[AIM OF THE EXERCISE] Look through the data below and extract, unchanged, the lines from the one that contains "- Erfahren Sie, wie" to the one that contains "Es sind mehrere", both included.

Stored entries
______________________________

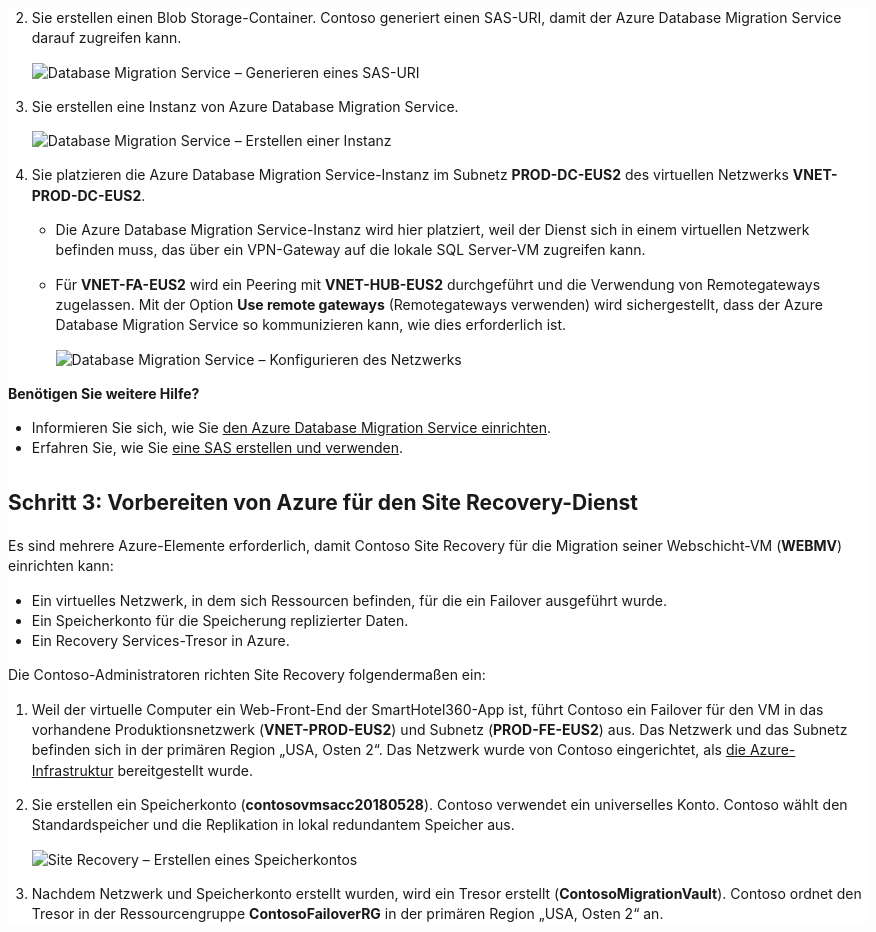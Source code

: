 2. Sie erstellen einen Blob Storage-Container. Contoso generiert einen SAS-URI, damit der Azure Database Migration Service darauf zugreifen kann.

    ![Database Migration Service – Generieren eines SAS-URI](media/contoso-migration-rehost-vm-sql-managed-instance/dms-sas.png)

3. Sie erstellen eine Instanz von Azure Database Migration Service.

    ![Database Migration Service – Erstellen einer Instanz](media/contoso-migration-rehost-vm-sql-managed-instance/dms-instance.png)

4. Sie platzieren die Azure Database Migration Service-Instanz im Subnetz **PROD-DC-EUS2** des virtuellen Netzwerks **VNET-PROD-DC-EUS2**.
    - Die Azure Database Migration Service-Instanz wird hier platziert, weil der Dienst sich in einem virtuellen Netzwerk befinden muss, das über ein VPN-Gateway auf die lokale SQL Server-VM zugreifen kann.
    - Für **VNET-FA-EUS2** wird ein Peering mit **VNET-HUB-EUS2** durchgeführt und die Verwendung von Remotegateways zugelassen. Mit der Option **Use remote gateways** (Remotegateways verwenden) wird sichergestellt, dass der Azure Database Migration Service so kommunizieren kann, wie dies erforderlich ist.

        ![Database Migration Service – Konfigurieren des Netzwerks](media/contoso-migration-rehost-vm-sql-managed-instance/dms-network.png)

**Benötigen Sie weitere Hilfe?**

- Informieren Sie sich, wie Sie [den Azure Database Migration Service einrichten](https://docs.microsoft.com/azure/dms/quickstart-create-data-migration-service-portal).
- Erfahren Sie, wie Sie [eine SAS erstellen und verwenden](https://docs.microsoft.com/azure/storage/blobs/storage-dotnet-shared-access-signature-part-2).

## <a name="step-3-prepare-azure-for-the-site-recovery-service"></a>Schritt 3: Vorbereiten von Azure für den Site Recovery-Dienst

Es sind mehrere Azure-Elemente erforderlich, damit Contoso Site Recovery für die Migration seiner Webschicht-VM (**WEBMV**) einrichten kann:

- Ein virtuelles Netzwerk, in dem sich Ressourcen befinden, für die ein Failover ausgeführt wurde.
- Ein Speicherkonto für die Speicherung replizierter Daten.
- Ein Recovery Services-Tresor in Azure.

Die Contoso-Administratoren richten Site Recovery folgendermaßen ein:

1. Weil der virtuelle Computer ein Web-Front-End der SmartHotel360-App ist, führt Contoso ein Failover für den VM in das vorhandene Produktionsnetzwerk (**VNET-PROD-EUS2**) und Subnetz (**PROD-FE-EUS2**) aus. Das Netzwerk und das Subnetz befinden sich in der primären Region „USA, Osten 2“. Das Netzwerk wurde von Contoso eingerichtet, als [die Azure-Infrastruktur](./contoso-migration-infrastructure.md) bereitgestellt wurde.
2. Sie erstellen ein Speicherkonto (**contosovmsacc20180528**). Contoso verwendet ein universelles Konto. Contoso wählt den Standardspeicher und die Replikation in lokal redundantem Speicher aus.

    ![Site Recovery – Erstellen eines Speicherkontos](media/contoso-migration-rehost-vm-sql-managed-instance/asr-storage.png)

3. Nachdem Netzwerk und Speicherkonto erstellt wurden, wird ein Tresor erstellt (**ContosoMigrationVault**). Contoso ordnet den Tresor in der Ressourcengruppe **ContosoFailoverRG** in der primären Region „USA, Osten 2“ an.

______________________________

[OUTPUT FOR THIS TASK]
- Erfahren Sie, wie Sie [eine SAS erstellen und verwenden](https://docs.microsoft.com/azure/storage/blobs/storage-dotnet-shared-access-signature-part-2).

## <a name="step-3-prepare-azure-for-the-site-recovery-service"></a>Schritt 3: Vorbereiten von Azure für den Site Recovery-Dienst

Es sind mehrere Azure-Elemente erforderlich, damit Contoso Site Recovery für die Migration seiner Webschicht-VM (**WEBMV**) einrichten kann:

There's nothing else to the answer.